This figure is generally consistent with an API type RHB pump
operating in an oil and gas well. The well casing 90 has a tubing
string 92 disposed therein. The gas separator comprises an outer
barrel 100 that is sealably coupled to the tubing string 92 it its
upper end. The lower end of the outer barrel 100 extends downwardly
to a point below an isolation means 108, and this presents the well
fluid inlet 109 for the pumping system. An inner barrel 98 is
disposed within the outer barrel 100. The inner barrel is also
sealably coupled to the tubing string 92 at its upper end.
Alternatively, it may be sealably coupled to the outer barrel 100.

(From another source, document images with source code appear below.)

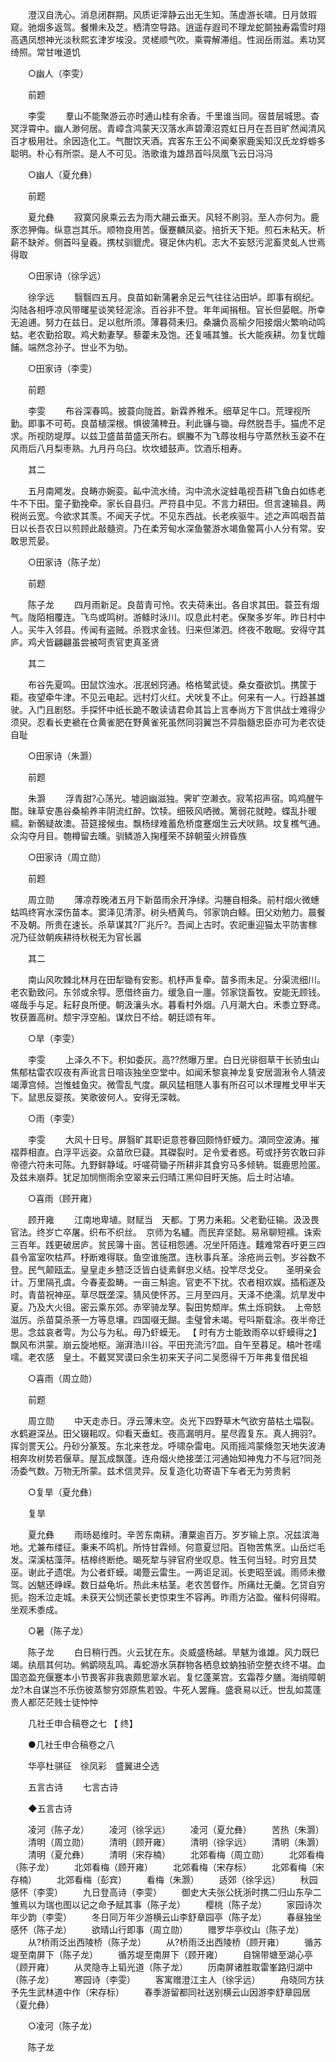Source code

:<!-- { "loadSidebar": true } -->
　　澄汉自洗心。消息闭群期。风质讵滓静云出无生知。荡虚游长啸。日月敛瑕窥。驰烟多返驾。餐懒未及芝。栖清空导路。逍遥存遐司不理龙蛇鬬独寿霜雪时翔高遇凤想神光淡秋熙玄津岁埃没。灵槎顺气吹。乘霄解滞组。性润岳雨滋。素功冥绮照。常甘唯道饥 

　　○幽人（李雯） 

　　前题 

　　李雯 
　　羣山不能聚游云亦时通山桂有余香。千里谁当同。宿昔层城思。杳冥浮霄中。幽人渺何居。青嶂含鸿蒙天汉落水声碧潭沼霓虹日月在吾目旷然闻清风百才极用壮。余因造化工。气酣饮天酒。宾客东王公不闻秦家鹿奚知汉氏龙蜉蝣多聪明。朴心有所崇。是人不可见。浩歌谁为雄昂首呌凤凰飞云日冯冯 

　　○幽人（夏允彝） 

　　前题 

　　夏允彝 
　　寂寞冈泉乘云去为雨大翮云垂天。风轻不刷羽。至人亦何为。鹿豕恣狎侮。纵意岂其乐。顺物良用苦。偃蹇麟凤姿。掊折天下矩。煎石未粘天。析薪不缺斧。侧首呌皇羲。携杖驯貔虎。寝足休内机。志大不妄怒污泥畜灵虬人世焉得取 

　　○田家诗（徐孚远） 

　　徐孚远 
　　翳翳四五月。良苗如新蒲暑余足云气往往沾田垆。即事有纲纪。沟陆各相呼凉风带曙星谈笑轻泥涂。百谷非不登。年年闻捐租。官长但晏眠。所幸无追逋。努力在兹日。足以慰所须。薄暮荷耒归。桑牅负高榆夕阳接烟火繁响动鸣蛄。老农勤拾取。鸡犬勅妻孥。藜藿未及饱。还复哺其雏。长大能疾耕。勿复忧饘餔。端然念孙子。世业不为劬。 

　　○田家诗（李雯） 

　　前题 

　　李雯 
　　布谷深春鸣。披蓑向陇首。新霖养稚禾。细草足牛口。荒理视所勤。即事不可苟。良苗植深根。惧彼蒲稗丑。利此镰与锄。母然脱吾手。猫虎不足求。所视防堤厚。以兹卫盛苗苗盛天所右。螟螣不为飞蓐妆相与守蒸然秋玉姿不在风雨后八月梨枣熟。九月丹乌臼。坎坎蜡鼓声。饮酒乐相寿。 

　　其二 

　　五月南飔发。良畴亦婉娈。畆中流水绮。沟中流水淀蛙黾视吾耕飞鱼白如练老牛不下田。童子勤挽牵。家长自县归。严符县中见。不言力耕田。但言速输县。两税尚云宽。今欲求其羡。不闻天子忧。不见东西战。长老疾驱牛。述之声鸣咽吾苗日以长吾农日以煎顾此敲髓资。乃在柔芳甸水深鱼鳖游水竭鱼鳖罥小人分有常。安敢思荒晏。 

　　○田家诗（陈子龙） 

　　前题 

　　陈子龙 
　　四月雨新足。良苗青可怜。农夫荷耒出。各自求其田。蓑苙有烟气。陇陌相覆连。飞鸟或鸣树。游鲦时泳川。叹息此村老。保聚多岁年。昨日村中人。买牛入邻县。传闻有盗贼。杀戮求金钱。归来但涕泗。终夜不敢眠。安得守其庐。鸡犬皆翩翩虽尝被呵责官吏真圣贤 

　　其二 

　　布谷先夏鸣。田鼠饮浊水。冺冺蚓窍通。格格鹭武徒。桑女蚕欲饥。携筐于耟。夜望牵牛津。不见云电起。远村灯火红。犬吠复不止。何来有一人。行趋甚雄驶。入门且剧怒。手探怀中纸长跪不敢读请君命其旨上言奉尚方下言供战士难得少须臾。忍看长吏褫在仓黄雀肥在野黄雀死虽然同羽翼岂不异脂髓忠臣亦可为老农徒自耻 

　　○田家诗（朱灏） 

　　前题 

　　朱灏 
　　浮青甜?心荡光。墟逈幽滋独。霁旷空濑衣。寂苇招声宿。鸣鸡醒午酣。昧草安愚谷桑榆养丰阴流红醉。饮犊。细筱风哂微。篱弱花就睦。蝶乱扑暖繻。新鷷疑故澳。苔筵接候虫。飘杨绿难蓄危桥度蹇烟生云犬吠熟。坟复樵气通。众沟夺月目。匏樽留去曛。驯鳞游入掬槿荣不辞朝萤火辨昏族 

　　○田家诗（周立勋） 

　　前题 

　　周立勋 
　　薄凉荐晚渚五月下新苗雨余开净绿。沟塍自相条。前村烟火微蟪蛄鸣终宵水深伤苗本。窦泽见清漻。树头栖黄鸟。邻家饷白鲦。田父劝勉力。晨餐不及朝。所贵在速长。杀草谋其?厂兆斤?。吾闻上古时。农祀重迎猫太平防害稼况乃征敛朝疾耕待秋税无为官长嚣 

　　其二 

　　南山风吹棘北林月在田犁锄有安影。机杼声复牵。苗多雨未足。分渠流细川。老农勤致问。东邻或余犉。愿借终亩力。缓急自一廛。邻家饶畜牧。安能无顾钱。嗟哉手与足。耘耔良所便。朝汲瀼头水。暮看村外烟。八月潮大白。禾黍立野鸢。牧获置高树。颓宇浮空船。谋炊日不给。朝廷颂有年。 

　　○旱（李雯） 

　　李雯 
　　上泽久不下。积如委灰。高??然曝万里。白日光徘徊草干长骄虫山焦郁枯雷农叹夜有声讹言日喧诙独坐空堂中。如闻禾黎哀神龙复安居涸湫令人猜波竭潭宫倾。岂惟蛙鱼灾。微雪乱气度。飙风猛相豗人事有所召可以术理椎戈甲半天下。鼠思反婴孩。笑歌彼何人。安得无深戟。 

　　○雨（李雯） 

　　李雯 
　　大风十日号。屏翳旷其职讵意苍眷回颇恃虾蟆力。澒同空波涛。摧褶莽相直。白浮平远姿。众苗欣巳薿。其磔裂时。足令爱者惑。苟或抒劳农敢曰非帝德六符未可陈。九野鲜静域。吁嗟荷锄子所耕非其食穷马多倾辀。铤鹿思险匿。及兹未崩莽。犹足加悯恻雨余空翠来云归晴江黑仰目盱天施。后土时沾埴。 

　　○喜雨（顾开雍） 

　　顾开雍 
　　江南地卑埴。财赋当　天都。丁男力耒耜。父老勤征输。汲汲畏官法。终岁亡卒屠。织布不织丝。　京师为名纑。而民弃坚懿。易帛聊短襦。诛索三百年。践更破居庐。贫民簿十亩。苦征相怨逋。况坐阡陌连。囏难常吞吁更三四县令富室吹枯芦。杼断难得联。鱼空谁施罛。连秋事兵革。涂疮尚云刳。岁谷数不登。民气颠瓯盂。皇皇走乡戆泛泛皆白徒素鲜忠义结。投竿尽戈殳。　　圣明亲会计。万里隔孔虞。今春麦盈畴。一亩三斛逾。官吏不下扰。农者相欢娱。插稻遂及时。青苗祝神巫。草尽既垄深。猜风使怀苏。三月至四月。天泽不绝濡。炕旱发中夏。乃及大火徂。密云乘东郊。赤宰骑龙孥。裂田势颓岸。焦土烁铜鈇。　上帝怒滋厉。杀苗莫杀荼一方等息壤。四国啜无餬。圭璧曾未竭。号呌斯载涂。夜半帝迁思。念兹哀者雩。为公与为私。毋乃虾蟆无。 【 时有方士能致雨卒以虾蟆得之】 飘风布洪蒙。崩云旋地枢。漰湃浩川谷。平田充流污?皿。自午至暮足。槁叶苍嚅嚅。老农感　皇土。不戴冥冥谟曰余生初来天子问二吴愿得千万年弗复借民祖 

　　○喜雨（周立勋） 

　　前题 

　　周立勋 
　　中天走赤日。浮云薄未空。炎光下四野草木气欲穷苗枯土堛裂。水鹤避深丛。田父辍耜叹。仰看天垂虹。夜高漏明月。星尽霞复东。真人拥羽?。挥剑詈天公。丹砂分篆笈。东北来苍龙。呼啸杂雷电。风雨摇鸿蒙倏忽天地失波涛相奔攻树势若偃草。屋瓦成飘蓬。连舟烟火绝接垄江河通始知神鬼力不与冠?同尧汤委气数。万物无所蒙。兹术信灵异。反复造化功寄语下车者无为劳贵躬 

　　○复旱（夏允彝） 

　　复旱 

　　夏允彝 
　　雨旸曷维时。辛苦东南耕。漕粟逾百万。岁岁输上京。况兹滨海地。尤兼布缕征。秉耒不鸣机。所恃甘霖倾。何意夏愆阳。百物苦焦烹。山岳烂毛发。深溪枯藻萍。桔槔终断绝。暍死犂与骍官府坐叹息。牲玉何当轻。时穷且焚巫。谢此孑遗氓。为公者虾蟆。竭蹷云雷生。一两讵足润。长吏昭至诚。雨师未撤驾。凶魃还峥嵘。数日益龟圻。热此未枯茎。老农苦督作。所痛灶无羹。乞贷自穷扼。抱禾泣走城。未获天公悯还蒙长吏惊束生不容再。昨雨方沾盈。催科何得暇。坐观禾黍成。 

　　○暑（陈子龙） 

　　陈子龙 
　　白日稍行西。火云犹在东。炎威盛杨越。旱魃为谁雄。风力既巳竭。纨扇其何功。鸺鹠晓乱鸣。毒蛇游水葓群物各栖息蚊蚋独骄空整衣终不堪。血国恣盈充偃蹇本小节畏客非我衷颇思翠水岩。复忆蓬莱宫。玄霜荐夕膳。海绡障朝龙?木自谋岂不乐伤彼蒸黎穷郊原焦若毁。牛死人罢癃。盛衰易以迁。世乱如蒿蓬贵人都茫茫贱士徒忡忡 

　　几社壬申合稿卷之七 【 终】 

　　●几社壬申合稿卷之八 

　　华亭杜骐征　徐凤彩　盛翼进仝选 

　　五言古诗 
　　七言古诗 

　　◆五言古诗 

　　凌河（陈子龙） 
　　凌河（徐孚远） 
　　凌河（夏允彝） 
　　苦热（朱灏） 
　　清明（周立勋） 
　　清明（顾开雍） 
　　清明（徐孚远） 
　　清明（朱灏） 
　　清明（夏允彝） 
　　清明（宋存楠） 
　　北郊看梅（周立勋） 
　　北郊看梅（陈子龙） 
　　北郊看梅（顾开雍） 
　　北郊看梅（宋存标） 
　　北郊看梅（宋存楠） 
　　北郊看梅（彭宾） 
　　看梅（朱灏） 
　　适郊（徐孚远） 
　　秋园感怀（李雯） 
　　九日登高诗（李雯） 
　　御史大夫张公抚浙时携二归山东孕二雏焉以为瑞也图以记之命予赋其事（陈子龙） 
　　樱桃（陈子龙） 
　　家园诗次年少韵（李雯） 
　　冬日同万年少游横云山李舒章园亭（陈子龙） 
　　春昼独坐感怀（陈子龙） 
　　欲晴山行即事（周立勋） 
　　赠罗华亭纹山（陈子龙） 
　　从?桥雨泛出西陵桥（陈子龙） 
　　从?桥雨泛出西陵桥（顾开雍） 
　　循苏堤至南屏下（陈子龙） 
　　循苏堤至南屏下（顾开雍） 
　　自锦带塘至湖心亭（顾开雍） 
　　从灵隐寺上韬光道（陈子龙） 
　　历南屏诸胜取雷峯路归湖中（陈子龙） 
　　寒园诗（李雯） 
　　客寓赠澄江主人（徐孚远） 
　　舟晓同方扶予先生武林道中作（宋存标） 
　　春季游留都同社送别横云山因游李舒章园居（夏允彝） 

　　○凌河（陈子龙） 

　　陈子龙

The lower end of the inner barrel 98 is sealably coupled to a
seating nipple 104, which is also compliant with an API type RHB
pump. The seating nipple 104 has a well liquid inlet passage 106
that couples to the exterior of the outer barrel 100, and this
provides a conduit for well liquids to flow into the seating nipple
104, and into the inlet of a pump 94 though its seating assembly
96. The seating assembly 96 of the pump 94 engages the seating
nipple 104, thereby locating and retaining the pump 94. The
arrangement of these components defines a well fluid annulus 103
between the inner barrel 98 and the outer barrel 100, and also
defines a separation annulus 99 between the outer barrel 100 and
the casing 90.
[0071] FIG. 6 illustrates the well fluid and well liquid movement
using solid lines with arrowheads, and illustrates separated gases
using dashed lines with arrowheads. Well fluids enter the well
fluid inlet 109 at the bottom of the outer barrel 100, and flow
upwardly through the well fluid annulus 103. The well fluids exit a
well fluid outlet 102 formed through the outer barrel 100 at it
upper end, and into the separation annulus 99. Gravity then acts
upon the well fluids such that the gases rise into the casing
annulus 91 and exit the well therethrough. The well liquids fall
through the separation annulus 99 and enter the well liquid passage
106 to enter the seating nipple 104 to the inlet of the downhole
pump 94 through the lower end of the seating assembly 96. The pump
94 pumps the well liquids up through the tubing string 92.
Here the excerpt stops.